Reputation: 49
I am trying to find whether 3 or more occurences of any consecutive number in a column are present, and if so mark the last one with a 1 and the rest with zero's.
df['a'] = df.assign(consecutive=df.Count.groupby((df.Count != df.Count.shift()).cumsum()).transform('size')).query('consecutive > @threshold')
is what i have found here: Identifying consecutive occurrences of a value however this gives me the error: ValueError: Wrong number of items passed 6, placement implies 1.

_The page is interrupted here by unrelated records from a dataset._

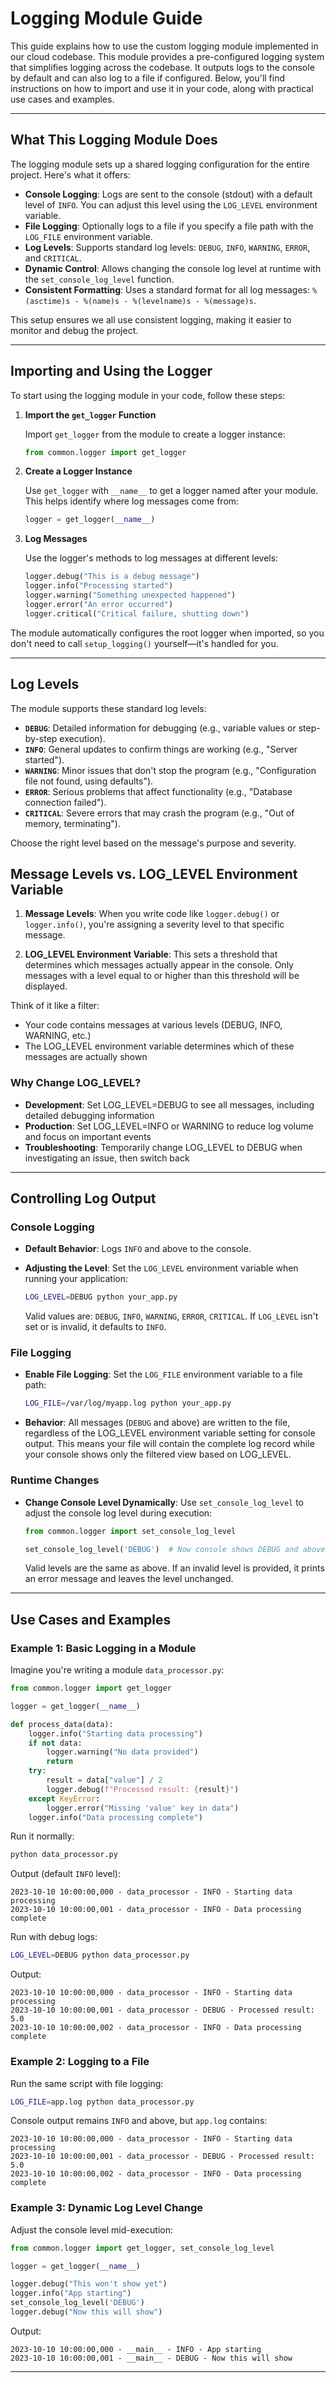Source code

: # Logging Module Guide

This guide explains how to use the custom logging module implemented in our cloud codebase. This module provides a pre-configured logging system that simplifies logging across the codebase. It outputs logs to the console by default and can also log to a file if configured. Below, you'll find instructions on how to import and use it in your code, along with practical use cases and examples.

---

## What This Logging Module Does

The logging module sets up a shared logging configuration for the entire project. Here's what it offers:

- **Console Logging**: Logs are sent to the console (stdout) with a default level of `INFO`. You can adjust this level using the `LOG_LEVEL` environment variable.
- **File Logging**: Optionally logs to a file if you specify a file path with the `LOG_FILE` environment variable.
- **Log Levels**: Supports standard log levels: `DEBUG`, `INFO`, `WARNING`, `ERROR`, and `CRITICAL`.
- **Dynamic Control**: Allows changing the console log level at runtime with the `set_console_log_level` function.
- **Consistent Formatting**: Uses a standard format for all log messages: `%(asctime)s - %(name)s - %(levelname)s - %(message)s`.

This setup ensures we all use consistent logging, making it easier to monitor and debug the project.

---

## Importing and Using the Logger

To start using the logging module in your code, follow these steps:

1. **Import the `get_logger` Function**

   Import `get_logger` from the module to create a logger instance:

   ```python
   from common.logger import get_logger
   ```

2. **Create a Logger Instance**

   Use `get_logger` with `__name__` to get a logger named after your module. This helps identify where log messages come from:

   ```python
   logger = get_logger(__name__)
   ```

3. **Log Messages**

   Use the logger's methods to log messages at different levels:

   ```python
   logger.debug("This is a debug message")
   logger.info("Processing started")
   logger.warning("Something unexpected happened")
   logger.error("An error occurred")
   logger.critical("Critical failure, shutting down")
   ```

The module automatically configures the root logger when imported, so you don't need to call `setup_logging()` yourself—it's handled for you.

---

## Log Levels

The module supports these standard log levels:

- **`DEBUG`**: Detailed information for debugging (e.g., variable values or step-by-step execution).
- **`INFO`**: General updates to confirm things are working (e.g., "Server started").
- **`WARNING`**: Minor issues that don't stop the program (e.g., "Configuration file not found, using defaults").
- **`ERROR`**: Serious problems that affect functionality (e.g., "Database connection failed").
- **`CRITICAL`**: Severe errors that may crash the program (e.g., "Out of memory, terminating").

Choose the right level based on the message's purpose and severity.

## Message Levels vs. LOG_LEVEL Environment Variable

1. **Message Levels**: When you write code like `logger.debug()` or `logger.info()`, you're assigning a severity level to that specific message.

2. **LOG_LEVEL Environment Variable**: This sets a threshold that determines which messages actually appear in the console. Only messages with a level equal to or higher than this threshold will be displayed.

Think of it like a filter:
- Your code contains messages at various levels (DEBUG, INFO, WARNING, etc.)
- The LOG_LEVEL environment variable determines which of these messages are actually shown

### Why Change LOG_LEVEL?

- **Development**: Set LOG_LEVEL=DEBUG to see all messages, including detailed debugging information
- **Production**: Set LOG_LEVEL=INFO or WARNING to reduce log volume and focus on important events
- **Troubleshooting**: Temporarily change LOG_LEVEL to DEBUG when investigating an issue, then switch back

---

## Controlling Log Output

### Console Logging

- **Default Behavior**: Logs `INFO` and above to the console.
- **Adjusting the Level**: Set the `LOG_LEVEL` environment variable when running your application:

  ```bash
  LOG_LEVEL=DEBUG python your_app.py
  ```

  Valid values are: `DEBUG`, `INFO`, `WARNING`, `ERROR`, `CRITICAL`. If `LOG_LEVEL` isn't set or is invalid, it defaults to `INFO`.

### File Logging

- **Enable File Logging**: Set the `LOG_FILE` environment variable to a file path:

  ```bash
  LOG_FILE=/var/log/myapp.log python your_app.py
  ```

- **Behavior**: All messages (`DEBUG` and above) are written to the file, regardless of the LOG_LEVEL environment variable setting for console output. This means your file will contain the complete log record while your console shows only the filtered view based on LOG_LEVEL.

### Runtime Changes

- **Change Console Level Dynamically**: Use `set_console_log_level` to adjust the console log level during execution:

  ```python
  from common.logger import set_console_log_level

  set_console_log_level('DEBUG')  # Now console shows DEBUG and above
  ```

  Valid levels are the same as above. If an invalid level is provided, it prints an error message and leaves the level unchanged.

---

## Use Cases and Examples

### Example 1: Basic Logging in a Module

Imagine you're writing a module `data_processor.py`:

```python
from common.logger import get_logger

logger = get_logger(__name__)

def process_data(data):
    logger.info("Starting data processing")
    if not data:
        logger.warning("No data provided")
        return
    try:
        result = data["value"] / 2
        logger.debug(f"Processed result: {result}")
    except KeyError:
        logger.error("Missing 'value' key in data")
    logger.info("Data processing complete")
```

Run it normally:

```bash
python data_processor.py
```

Output (default `INFO` level):
```
2023-10-10 10:00:00,000 - data_processor - INFO - Starting data processing
2023-10-10 10:00:00,001 - data_processor - INFO - Data processing complete
```

Run with debug logs:

```bash
LOG_LEVEL=DEBUG python data_processor.py
```

Output:
```
2023-10-10 10:00:00,000 - data_processor - INFO - Starting data processing
2023-10-10 10:00:00,001 - data_processor - DEBUG - Processed result: 5.0
2023-10-10 10:00:00,002 - data_processor - INFO - Data processing complete
```

### Example 2: Logging to a File

Run the same script with file logging:

```bash
LOG_FILE=app.log python data_processor.py
```

Console output remains `INFO` and above, but `app.log` contains:
```
2023-10-10 10:00:00,000 - data_processor - INFO - Starting data processing
2023-10-10 10:00:00,001 - data_processor - DEBUG - Processed result: 5.0
2023-10-10 10:00:00,002 - data_processor - INFO - Data processing complete
```

### Example 3: Dynamic Log Level Change

Adjust the console level mid-execution:

```python
from common.logger import get_logger, set_console_log_level

logger = get_logger(__name__)

logger.debug("This won't show yet")
logger.info("App starting")
set_console_log_level('DEBUG')
logger.debug("Now this will show")
```

Output:
```
2023-10-10 10:00:00,000 - __main__ - INFO - App starting
2023-10-10 10:00:00,001 - __main__ - DEBUG - Now this will show
```

---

I understand the issue that it cannot be printed into the dataframe but what would be the correct approach to get this desired result?
Secondly if this condition is satisfied, I would like to execute an equation (e.g. 2*b) to multiple rows neighbouring (either previous or results to follow) the 1 (like the shift function but then repetitive to e.g. 3 previous rows). I'm quite sure this must be possible but have not been able to get this whole objective to work. It does not necessarily have to be based on the one in column c, this is just a proposal.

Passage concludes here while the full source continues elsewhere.